Mais aussi combien change le monde végétal quand le voyageur, franchissant la crête de l’Himalaya, débouche dans les hautes vallées du Thibet ! Les denses et ombreuses forêts de la montagne, font place à des broussailles rabougries, qui n’ont pas toujours la hauteur d’un homme. C’est seulement dans les cantons les plus fertiles qu’à l’aide d’irrigations artificielles croissent quelques arbres fruitiers, des saules de petite taille et des peupliers. Ni mes frères ni moi n’avons trouvé au Thibet quelque chose qui fût vraiment digne du nom de forêt dans le sens complet du mot. Les lamas du cloître bouddhique de Man-Gnang ont bien réussi à faire venir quelques peupliers assez élevés et particulièrement vénérés dans le pays, à l’altitude considérable de 13 457 pieds, mais c’est là un fait très-exceptionnel.

Monastère bouddhiste dans le Thibet. — Dessin de Thérond d’après l’atlas pittoresque de MM. de Schlagintweit.

Sur les hauts plateaux du Karakoroum et du Kouen-Loun, entre 14 000 et 16 000 pieds, croît une espèce particulière de plantes arborescentes, le yabagéré qui ne grandit pas en hauteur, mais se développe horizontalement et se colle pour ainsi dire au sol salé qui le nourrit. Les arbres croissent, dans l’Himalaya jusqu’à 11 800 pieds, limite au-dessous de laquelle s’étendent les immenses forêts que j’ai essayé de peindre.

Sur le versant septentrional du Kouen-Loun, les arbres ne montent plus qu’à 9 100 pieds ; sur le versant méridional il n’y en a pas un seul, parce que l’altitude du pays, même dans les vallées les plus profondes, est trop considérable.

La ligne frontière des céréales se confond en général avec celle qui passe par les lieux habités toute l’année.
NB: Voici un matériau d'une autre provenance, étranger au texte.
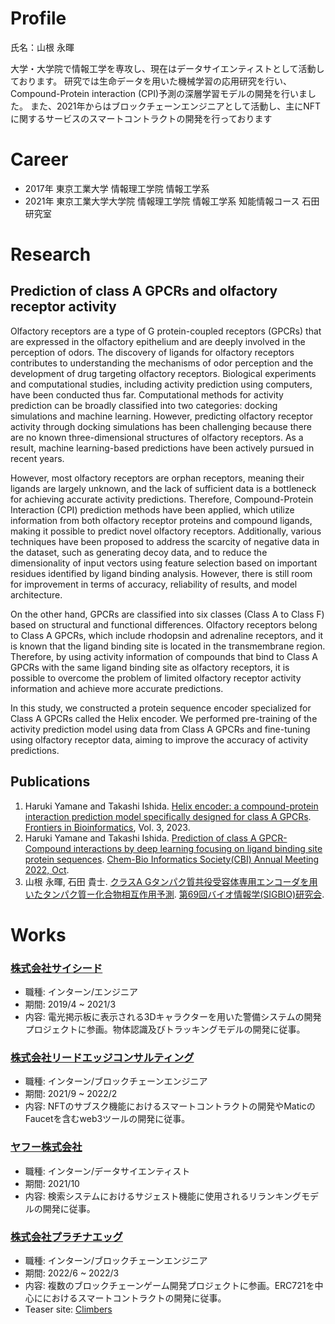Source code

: # Profile
氏名：山根 永暉

大学・大学院で情報工学を専攻し、現在はデータサイエンティストとして活動しております。
研究では生命データを用いた機械学習の応用研究を行い、Compound-Protein interaction (CPI)予測の深層学習モデルの開発を行いました。
また、2021年からはブロックチェーンエンジニアとして活動し、主にNFTに関するサービスのスマートコントラクトの開発を行っております

# Career

- 2017年 東京工業大学 情報理工学院 情報工学系
- 2021年 東京工業大学大学院 情報理工学院 情報工学系 知能情報コース 石田研究室

# Research
## Prediction of class A GPCRs and olfactory receptor activity
Olfactory receptors are a type of G protein-coupled receptors (GPCRs) that are expressed in the olfactory epithelium and are deeply involved in the perception of odors. The discovery of ligands for olfactory receptors contributes to understanding the mechanisms of odor perception and the development of drug targeting olfactory receptors. Biological experiments and computational studies, including activity prediction using computers, have been conducted thus far. Computational methods for activity prediction can be broadly classified into two categories: docking simulations and machine learning. However, predicting olfactory receptor activity through docking simulations has been challenging because there are no known three-dimensional structures of olfactory receptors. As a result, machine learning-based predictions have been actively pursued in recent years.

However, most olfactory receptors are orphan receptors, meaning their ligands are largely unknown, and the lack of sufficient data is a bottleneck for achieving accurate activity predictions. Therefore, Compound-Protein Interaction (CPI) prediction methods have been applied, which utilize information from both olfactory receptor proteins and compound ligands, making it possible to predict novel olfactory receptors. Additionally, various techniques have been proposed to address the scarcity of negative data in the dataset, such as generating decoy data, and to reduce the dimensionality of input vectors using feature selection based on important residues identified by ligand binding analysis. However, there is still room for improvement in terms of accuracy, reliability of results, and model architecture.

On the other hand, GPCRs are classified into six classes (Class A to Class F) based on structural and functional differences. Olfactory receptors belong to Class A GPCRs, which include rhodopsin and adrenaline receptors, and it is known that the ligand binding site is located in the transmembrane region. Therefore, by using activity information of compounds that bind to Class A GPCRs with the same ligand binding site as olfactory receptors, it is possible to overcome the problem of limited olfactory receptor activity information and achieve more accurate predictions.

In this study, we constructed a protein sequence encoder specialized for Class A GPCRs called the Helix encoder. We performed pre-training of the activity prediction model using data from Class A GPCRs and fine-tuning using olfactory receptor data, aiming to improve the accuracy of activity predictions.
## Publications
1. Haruki Yamane and Takashi Ishida. [Helix encoder: a compound-protein interaction prediction model specifically designed for class A GPCRs](https://doi.org/10.3389/fbinf.2023.1193025). [Frontiers in Bioinformatics](https://www.frontiersin.org/journals/bioinformatics), Vol. 3, 2023.
2. Haruki Yamane and Takashi Ishida. [Prediction of class A GPCR-Compound interactions by deep learning focusing on ligand binding site protein sequences](https://cbi-society.org/taikai/taikai22/poster_oral/p_abstract_cbi2022.pdf"). [Chem-Bio Informatics Society(CBI) Annual Meeting 2022, Oct](https://cbi-society.org/taikai/taikai22/index.html).
3. 山根 永暉, 石田 貴士. [クラスA Gタンパク質共役受容体専用エンコーダを用いたタンパク質ー化合物相互作用予測](https://ipsj.ixsq.nii.ac.jp/ej/?action=pages_view_main&active_action=repository_view_main_item_detail&item_id=216913&item_no=1&page_id=13&block_id=8). [第69回バイオ情報学(SIGBIO)研究会](https://www.ipsj.or.jp/kenkyukai/event/bio69.html).

# Works
### [株式会社サイシード](https://sciseed.jp/)
- 職種: インターン/エンジニア
- 期間: 2019/4 ~ 2021/3
- 内容: 電光掲示板に表示される3Dキャラクターを用いた警備システムの開発プロジェクトに参画。物体認識及びトラッキングモデルの開発に従事。
### [株式会社リードエッジコンサルティング](https://corp.leadedge-c.com/)
- 職種: インターン/ブロックチェーンエンジニア
- 期間: 2021/9 ~ 2022/2
- 内容: NFTのサブスク機能におけるスマートコントラクトの開発やMaticのFaucetを含むweb3ツールの開発に従事。
### [ヤフー株式会社](https://about.yahoo.co.jp/)
- 職種: インターン/データサイエンティスト
- 期間: 2021/10
- 内容: 検索システムにおけるサジェスト機能に使用されるリランキングモデルの開発に従事。
### [株式会社プラチナエッグ](ttps://www.platinum-egg.com/)
- 職種: インターン/ブロックチェーンエンジニア
- 期間: 2022/6 ~ 2022/3
- 内容: 複数のブロックチェーンゲーム開発プロジェクトに参画。ERC721を中心ににおけるスマートコントラクトの開発に従事。
- Teaser site: [Climbers](https://climbers.show/)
Toutefois dans l’Himalaya, elles ne dépassent pas 11 800 pieds ; dans le Thibet, elles atteignent environ 14 700 pieds.

Les herbes croissent encore dans l’Himalaya à la hauteur moyenne de 15 400 pieds ; dans le Thibet, la limite extrême est 16 500 pieds, tandis que, dans le Kouen-Loun on ne rencontre plus d’herbes au-dessus de 14 800 pieds.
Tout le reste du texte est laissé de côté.